» EXERCISE INPUTS:
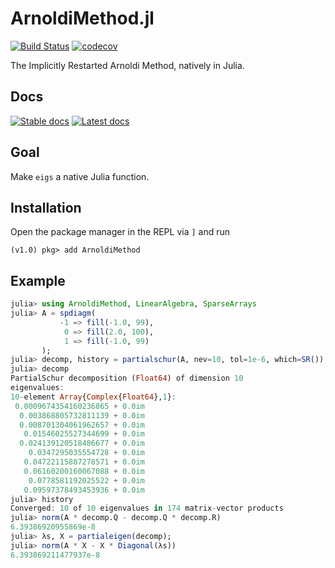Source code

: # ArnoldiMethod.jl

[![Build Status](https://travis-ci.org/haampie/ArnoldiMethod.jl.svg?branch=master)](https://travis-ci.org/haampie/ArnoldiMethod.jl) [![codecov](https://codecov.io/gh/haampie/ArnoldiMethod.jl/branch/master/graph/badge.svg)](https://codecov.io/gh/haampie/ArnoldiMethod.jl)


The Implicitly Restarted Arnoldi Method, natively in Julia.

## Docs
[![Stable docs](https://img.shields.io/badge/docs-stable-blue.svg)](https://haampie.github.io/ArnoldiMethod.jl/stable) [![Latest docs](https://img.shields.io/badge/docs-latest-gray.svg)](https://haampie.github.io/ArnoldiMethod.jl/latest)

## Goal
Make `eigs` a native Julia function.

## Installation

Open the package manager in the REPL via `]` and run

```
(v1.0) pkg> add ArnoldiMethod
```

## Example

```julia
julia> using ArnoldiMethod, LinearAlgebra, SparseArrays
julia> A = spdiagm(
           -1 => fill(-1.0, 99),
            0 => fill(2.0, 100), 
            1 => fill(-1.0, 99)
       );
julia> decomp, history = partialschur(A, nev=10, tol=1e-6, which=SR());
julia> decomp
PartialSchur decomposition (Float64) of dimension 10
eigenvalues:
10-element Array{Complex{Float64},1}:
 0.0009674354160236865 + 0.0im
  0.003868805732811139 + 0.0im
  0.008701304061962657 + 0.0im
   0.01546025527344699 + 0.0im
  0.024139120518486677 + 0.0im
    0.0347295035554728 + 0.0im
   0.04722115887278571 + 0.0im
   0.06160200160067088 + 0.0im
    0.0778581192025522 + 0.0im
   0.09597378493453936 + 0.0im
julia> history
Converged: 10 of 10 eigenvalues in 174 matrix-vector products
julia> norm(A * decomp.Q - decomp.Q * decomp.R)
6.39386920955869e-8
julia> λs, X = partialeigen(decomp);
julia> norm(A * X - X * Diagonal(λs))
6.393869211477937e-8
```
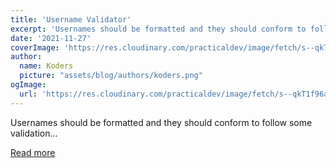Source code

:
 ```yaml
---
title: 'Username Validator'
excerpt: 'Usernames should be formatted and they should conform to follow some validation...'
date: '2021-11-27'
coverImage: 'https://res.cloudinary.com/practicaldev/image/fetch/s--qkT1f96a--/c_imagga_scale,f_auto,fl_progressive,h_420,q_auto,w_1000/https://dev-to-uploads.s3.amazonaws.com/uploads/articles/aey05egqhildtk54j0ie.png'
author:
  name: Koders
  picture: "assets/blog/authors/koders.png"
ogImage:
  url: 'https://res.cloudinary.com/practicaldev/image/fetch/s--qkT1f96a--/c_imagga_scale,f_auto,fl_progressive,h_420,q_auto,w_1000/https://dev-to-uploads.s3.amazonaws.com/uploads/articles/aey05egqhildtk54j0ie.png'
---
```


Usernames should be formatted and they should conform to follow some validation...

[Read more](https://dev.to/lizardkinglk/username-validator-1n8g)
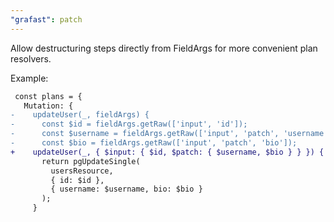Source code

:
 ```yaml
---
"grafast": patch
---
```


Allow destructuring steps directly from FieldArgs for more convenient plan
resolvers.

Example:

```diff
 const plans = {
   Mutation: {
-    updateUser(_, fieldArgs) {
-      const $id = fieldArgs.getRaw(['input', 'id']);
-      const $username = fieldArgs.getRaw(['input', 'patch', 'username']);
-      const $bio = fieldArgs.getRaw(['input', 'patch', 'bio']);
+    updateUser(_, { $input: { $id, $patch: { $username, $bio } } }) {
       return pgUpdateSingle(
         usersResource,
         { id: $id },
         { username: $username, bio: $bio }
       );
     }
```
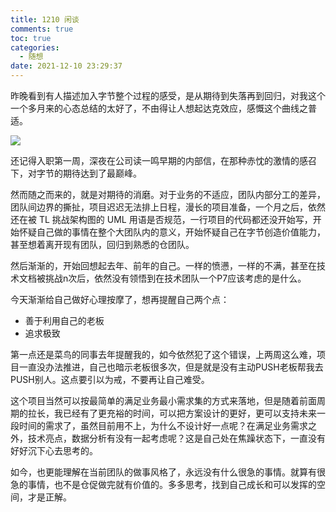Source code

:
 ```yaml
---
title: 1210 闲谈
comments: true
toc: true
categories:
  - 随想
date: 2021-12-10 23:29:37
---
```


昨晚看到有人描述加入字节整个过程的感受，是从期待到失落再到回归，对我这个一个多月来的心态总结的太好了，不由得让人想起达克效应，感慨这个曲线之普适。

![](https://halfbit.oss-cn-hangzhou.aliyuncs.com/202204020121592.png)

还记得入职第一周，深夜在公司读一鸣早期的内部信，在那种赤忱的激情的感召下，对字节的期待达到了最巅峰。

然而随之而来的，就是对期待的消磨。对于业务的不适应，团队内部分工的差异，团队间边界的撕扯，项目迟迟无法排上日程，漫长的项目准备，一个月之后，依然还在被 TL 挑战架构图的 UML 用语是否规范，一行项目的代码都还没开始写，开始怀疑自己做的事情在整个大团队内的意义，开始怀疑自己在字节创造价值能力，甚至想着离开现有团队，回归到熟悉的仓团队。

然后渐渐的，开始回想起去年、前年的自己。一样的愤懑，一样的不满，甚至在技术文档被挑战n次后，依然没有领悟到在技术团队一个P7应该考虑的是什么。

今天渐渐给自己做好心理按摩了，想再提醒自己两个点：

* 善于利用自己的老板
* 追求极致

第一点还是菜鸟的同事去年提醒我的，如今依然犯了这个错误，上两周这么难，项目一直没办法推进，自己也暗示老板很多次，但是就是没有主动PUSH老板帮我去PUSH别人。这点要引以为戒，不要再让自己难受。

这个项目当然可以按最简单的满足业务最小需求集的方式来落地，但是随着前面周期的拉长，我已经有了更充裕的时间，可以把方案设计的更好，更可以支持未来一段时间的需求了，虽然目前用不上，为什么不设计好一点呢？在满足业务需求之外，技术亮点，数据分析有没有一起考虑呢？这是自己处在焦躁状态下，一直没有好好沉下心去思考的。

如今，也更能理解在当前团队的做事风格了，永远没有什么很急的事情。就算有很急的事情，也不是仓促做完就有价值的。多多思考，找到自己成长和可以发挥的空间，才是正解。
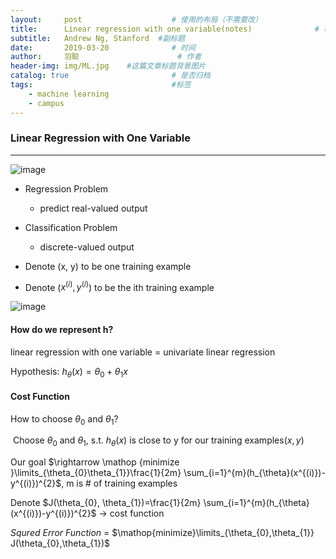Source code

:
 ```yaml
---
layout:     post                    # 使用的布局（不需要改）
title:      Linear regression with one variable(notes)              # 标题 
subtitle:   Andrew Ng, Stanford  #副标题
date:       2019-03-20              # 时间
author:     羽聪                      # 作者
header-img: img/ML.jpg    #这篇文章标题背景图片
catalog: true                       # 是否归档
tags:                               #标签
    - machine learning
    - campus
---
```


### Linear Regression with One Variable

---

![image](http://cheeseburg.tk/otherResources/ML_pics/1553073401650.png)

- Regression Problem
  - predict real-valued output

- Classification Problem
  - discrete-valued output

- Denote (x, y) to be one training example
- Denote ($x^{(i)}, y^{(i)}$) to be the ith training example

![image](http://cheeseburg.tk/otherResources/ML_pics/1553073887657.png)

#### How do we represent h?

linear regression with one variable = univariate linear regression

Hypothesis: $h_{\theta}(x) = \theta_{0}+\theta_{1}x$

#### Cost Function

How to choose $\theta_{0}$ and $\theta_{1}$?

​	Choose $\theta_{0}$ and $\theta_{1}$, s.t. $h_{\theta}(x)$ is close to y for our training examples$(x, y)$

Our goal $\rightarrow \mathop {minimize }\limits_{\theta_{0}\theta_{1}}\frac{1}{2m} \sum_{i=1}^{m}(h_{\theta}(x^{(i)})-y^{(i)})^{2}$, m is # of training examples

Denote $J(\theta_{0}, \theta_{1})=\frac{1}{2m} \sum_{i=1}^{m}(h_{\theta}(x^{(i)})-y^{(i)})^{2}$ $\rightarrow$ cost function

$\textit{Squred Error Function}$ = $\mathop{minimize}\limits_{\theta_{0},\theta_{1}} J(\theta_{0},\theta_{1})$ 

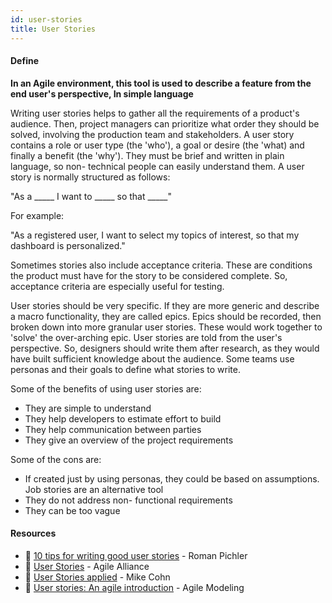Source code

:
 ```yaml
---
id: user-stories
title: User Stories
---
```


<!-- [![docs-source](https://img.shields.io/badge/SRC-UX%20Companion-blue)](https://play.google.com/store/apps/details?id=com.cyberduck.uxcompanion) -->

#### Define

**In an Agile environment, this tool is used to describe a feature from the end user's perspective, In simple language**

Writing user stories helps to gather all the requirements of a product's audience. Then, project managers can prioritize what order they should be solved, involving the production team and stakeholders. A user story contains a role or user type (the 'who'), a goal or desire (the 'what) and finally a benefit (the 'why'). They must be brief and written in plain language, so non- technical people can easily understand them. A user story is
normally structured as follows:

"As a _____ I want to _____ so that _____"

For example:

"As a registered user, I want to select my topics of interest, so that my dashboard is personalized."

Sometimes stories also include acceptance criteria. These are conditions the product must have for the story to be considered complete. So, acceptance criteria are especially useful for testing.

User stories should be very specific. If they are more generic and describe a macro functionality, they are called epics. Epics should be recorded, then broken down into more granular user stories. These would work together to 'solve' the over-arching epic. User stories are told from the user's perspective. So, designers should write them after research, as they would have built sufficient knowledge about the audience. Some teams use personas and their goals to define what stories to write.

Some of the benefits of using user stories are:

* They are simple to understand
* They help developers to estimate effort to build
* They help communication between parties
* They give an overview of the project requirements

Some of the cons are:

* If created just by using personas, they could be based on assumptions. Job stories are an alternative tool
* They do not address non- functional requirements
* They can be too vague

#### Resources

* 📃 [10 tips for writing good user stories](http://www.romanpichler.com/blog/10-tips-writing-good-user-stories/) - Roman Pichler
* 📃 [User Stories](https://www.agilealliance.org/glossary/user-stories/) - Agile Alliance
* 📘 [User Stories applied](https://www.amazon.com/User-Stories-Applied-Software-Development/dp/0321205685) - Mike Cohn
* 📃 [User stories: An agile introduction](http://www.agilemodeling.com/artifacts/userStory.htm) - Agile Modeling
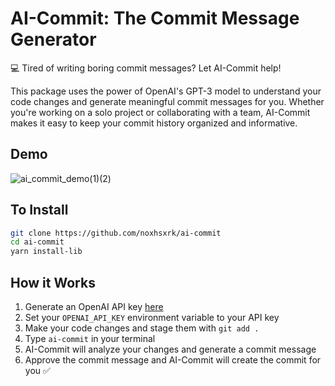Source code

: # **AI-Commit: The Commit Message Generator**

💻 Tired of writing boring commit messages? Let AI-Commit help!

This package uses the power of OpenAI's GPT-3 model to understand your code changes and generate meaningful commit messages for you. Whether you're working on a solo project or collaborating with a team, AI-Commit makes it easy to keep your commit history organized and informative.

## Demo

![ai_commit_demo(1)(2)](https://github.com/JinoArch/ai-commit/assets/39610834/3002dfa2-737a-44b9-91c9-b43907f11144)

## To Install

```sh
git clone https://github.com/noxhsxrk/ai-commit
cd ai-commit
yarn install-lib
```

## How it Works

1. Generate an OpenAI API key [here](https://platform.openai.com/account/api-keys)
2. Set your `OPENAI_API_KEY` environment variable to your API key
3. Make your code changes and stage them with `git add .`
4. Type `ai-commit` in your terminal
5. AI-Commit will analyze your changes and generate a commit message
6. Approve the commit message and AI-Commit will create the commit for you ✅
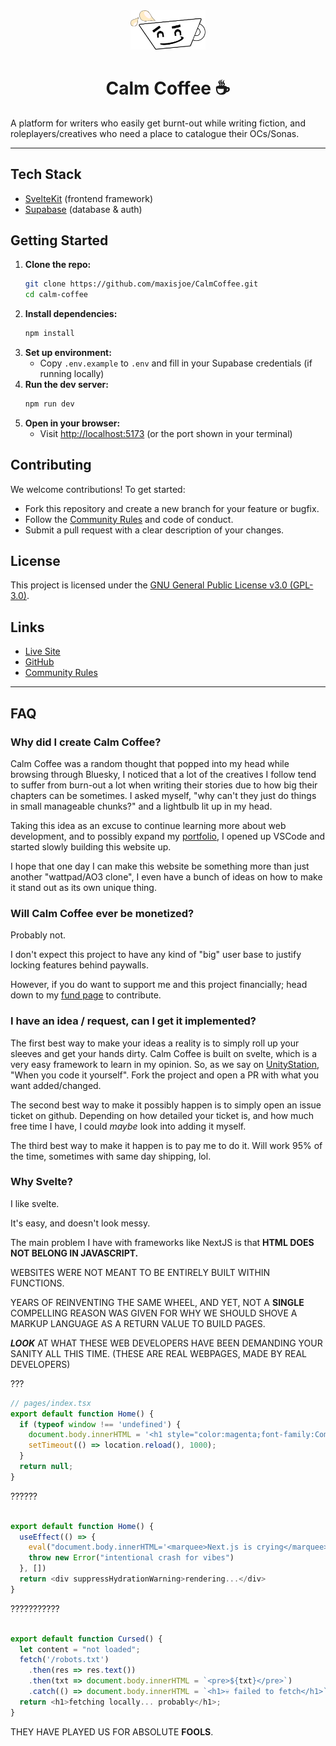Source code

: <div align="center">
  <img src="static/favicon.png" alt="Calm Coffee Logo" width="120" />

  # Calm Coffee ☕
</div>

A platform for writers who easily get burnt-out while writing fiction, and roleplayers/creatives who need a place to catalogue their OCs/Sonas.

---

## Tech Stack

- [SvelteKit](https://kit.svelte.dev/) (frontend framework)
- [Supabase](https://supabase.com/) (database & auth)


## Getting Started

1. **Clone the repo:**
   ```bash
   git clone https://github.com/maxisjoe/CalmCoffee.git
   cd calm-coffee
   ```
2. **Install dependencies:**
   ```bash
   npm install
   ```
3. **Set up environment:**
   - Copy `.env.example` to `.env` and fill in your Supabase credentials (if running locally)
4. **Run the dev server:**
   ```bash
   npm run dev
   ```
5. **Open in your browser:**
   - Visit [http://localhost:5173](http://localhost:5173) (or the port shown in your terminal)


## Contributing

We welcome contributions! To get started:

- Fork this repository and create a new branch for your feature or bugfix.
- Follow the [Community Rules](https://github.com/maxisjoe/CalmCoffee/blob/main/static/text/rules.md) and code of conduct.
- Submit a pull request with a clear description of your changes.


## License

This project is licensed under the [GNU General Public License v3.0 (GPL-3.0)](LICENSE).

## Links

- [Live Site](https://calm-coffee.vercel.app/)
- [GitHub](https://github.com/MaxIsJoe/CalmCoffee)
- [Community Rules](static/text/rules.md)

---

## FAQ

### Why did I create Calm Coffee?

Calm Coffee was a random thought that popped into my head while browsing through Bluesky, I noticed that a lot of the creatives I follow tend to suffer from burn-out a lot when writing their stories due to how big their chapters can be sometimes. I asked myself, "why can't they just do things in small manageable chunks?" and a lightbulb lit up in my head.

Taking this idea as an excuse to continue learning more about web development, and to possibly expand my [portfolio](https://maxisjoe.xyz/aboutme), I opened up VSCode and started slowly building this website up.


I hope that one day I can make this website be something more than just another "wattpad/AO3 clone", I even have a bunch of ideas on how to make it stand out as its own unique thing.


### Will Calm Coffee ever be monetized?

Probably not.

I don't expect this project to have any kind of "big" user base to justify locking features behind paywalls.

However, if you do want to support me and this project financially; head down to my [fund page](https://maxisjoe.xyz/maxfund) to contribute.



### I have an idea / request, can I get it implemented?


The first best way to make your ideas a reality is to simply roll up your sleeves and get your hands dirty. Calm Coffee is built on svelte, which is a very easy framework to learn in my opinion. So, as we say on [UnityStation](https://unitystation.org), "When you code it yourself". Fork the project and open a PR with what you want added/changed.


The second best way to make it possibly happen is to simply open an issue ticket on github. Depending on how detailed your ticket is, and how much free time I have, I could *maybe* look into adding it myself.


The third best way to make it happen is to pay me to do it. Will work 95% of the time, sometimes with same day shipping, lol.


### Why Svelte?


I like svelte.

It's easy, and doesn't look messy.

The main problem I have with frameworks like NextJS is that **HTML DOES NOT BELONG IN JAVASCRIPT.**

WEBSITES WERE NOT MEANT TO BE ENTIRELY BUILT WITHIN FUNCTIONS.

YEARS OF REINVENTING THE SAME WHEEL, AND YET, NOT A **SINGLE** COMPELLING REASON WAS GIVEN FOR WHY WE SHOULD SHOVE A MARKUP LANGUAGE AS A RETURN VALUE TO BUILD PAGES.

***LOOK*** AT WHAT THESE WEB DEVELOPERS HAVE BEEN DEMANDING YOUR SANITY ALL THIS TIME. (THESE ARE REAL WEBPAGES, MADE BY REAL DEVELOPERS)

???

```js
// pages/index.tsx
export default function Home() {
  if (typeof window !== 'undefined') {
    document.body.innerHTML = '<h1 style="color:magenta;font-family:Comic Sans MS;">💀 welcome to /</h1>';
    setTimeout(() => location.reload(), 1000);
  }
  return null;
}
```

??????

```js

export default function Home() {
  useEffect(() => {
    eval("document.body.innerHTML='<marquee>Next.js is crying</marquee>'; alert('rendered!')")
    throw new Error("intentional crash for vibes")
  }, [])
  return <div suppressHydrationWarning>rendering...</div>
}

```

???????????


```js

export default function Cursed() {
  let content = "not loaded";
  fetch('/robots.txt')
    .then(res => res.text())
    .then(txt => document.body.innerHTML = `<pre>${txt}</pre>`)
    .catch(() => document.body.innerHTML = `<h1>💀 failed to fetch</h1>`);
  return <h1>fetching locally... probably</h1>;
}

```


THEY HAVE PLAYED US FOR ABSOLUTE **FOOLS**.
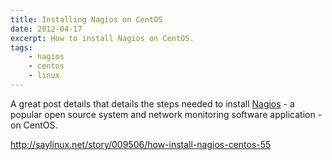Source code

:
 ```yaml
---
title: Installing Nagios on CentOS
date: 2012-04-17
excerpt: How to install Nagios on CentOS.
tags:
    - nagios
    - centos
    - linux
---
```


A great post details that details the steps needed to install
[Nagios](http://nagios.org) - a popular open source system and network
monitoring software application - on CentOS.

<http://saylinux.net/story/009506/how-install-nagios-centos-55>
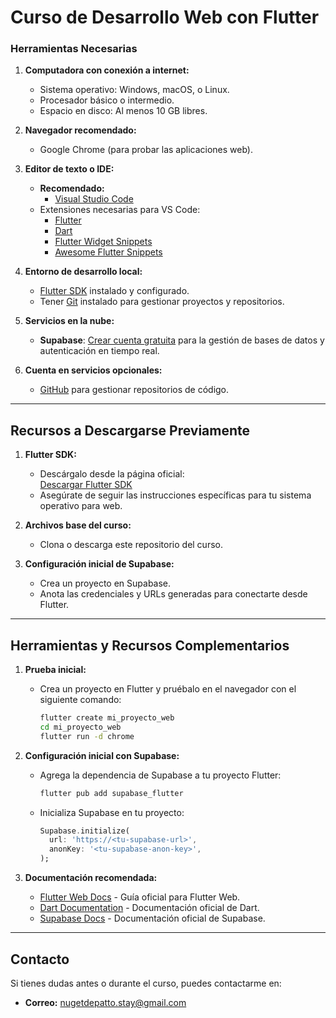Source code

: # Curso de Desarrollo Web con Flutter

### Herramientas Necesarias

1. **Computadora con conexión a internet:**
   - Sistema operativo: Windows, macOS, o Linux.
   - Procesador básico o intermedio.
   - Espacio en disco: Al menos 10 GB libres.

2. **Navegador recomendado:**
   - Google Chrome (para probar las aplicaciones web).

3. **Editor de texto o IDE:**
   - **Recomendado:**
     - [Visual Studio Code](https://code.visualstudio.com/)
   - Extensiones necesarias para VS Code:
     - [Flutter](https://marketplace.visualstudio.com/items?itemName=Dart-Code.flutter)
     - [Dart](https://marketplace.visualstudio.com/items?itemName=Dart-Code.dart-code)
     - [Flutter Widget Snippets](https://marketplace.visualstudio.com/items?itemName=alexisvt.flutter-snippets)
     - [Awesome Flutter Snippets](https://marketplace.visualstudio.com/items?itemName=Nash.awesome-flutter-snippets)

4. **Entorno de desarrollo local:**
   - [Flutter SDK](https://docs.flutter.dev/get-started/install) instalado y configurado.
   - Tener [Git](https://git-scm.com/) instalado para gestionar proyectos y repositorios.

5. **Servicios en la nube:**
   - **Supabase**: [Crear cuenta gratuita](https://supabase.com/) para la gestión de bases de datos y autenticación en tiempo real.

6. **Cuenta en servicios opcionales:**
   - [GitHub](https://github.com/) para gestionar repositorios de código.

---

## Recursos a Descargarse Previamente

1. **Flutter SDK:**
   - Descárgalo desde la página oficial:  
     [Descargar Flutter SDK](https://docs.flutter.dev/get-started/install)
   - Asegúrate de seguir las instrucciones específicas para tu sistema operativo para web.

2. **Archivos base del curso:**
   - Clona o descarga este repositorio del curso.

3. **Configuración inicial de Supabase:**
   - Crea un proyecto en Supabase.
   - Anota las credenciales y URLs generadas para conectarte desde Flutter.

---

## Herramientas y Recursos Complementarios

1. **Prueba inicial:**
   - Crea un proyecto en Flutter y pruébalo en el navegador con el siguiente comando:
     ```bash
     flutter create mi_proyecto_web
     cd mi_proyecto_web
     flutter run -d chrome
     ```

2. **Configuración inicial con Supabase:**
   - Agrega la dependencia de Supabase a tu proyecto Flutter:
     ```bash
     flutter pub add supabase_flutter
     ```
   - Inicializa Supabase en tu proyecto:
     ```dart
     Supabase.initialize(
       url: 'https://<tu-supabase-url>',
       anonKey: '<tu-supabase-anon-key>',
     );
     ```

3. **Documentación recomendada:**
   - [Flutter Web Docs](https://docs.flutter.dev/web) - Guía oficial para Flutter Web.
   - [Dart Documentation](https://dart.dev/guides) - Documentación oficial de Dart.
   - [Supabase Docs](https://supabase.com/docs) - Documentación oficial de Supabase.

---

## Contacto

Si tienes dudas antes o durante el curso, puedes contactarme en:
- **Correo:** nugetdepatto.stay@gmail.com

» ASSIGNMENT:
Say how many lines in the entries include the word "excerpt", with no text around the number.

» WRITTEN RESPONSE:
2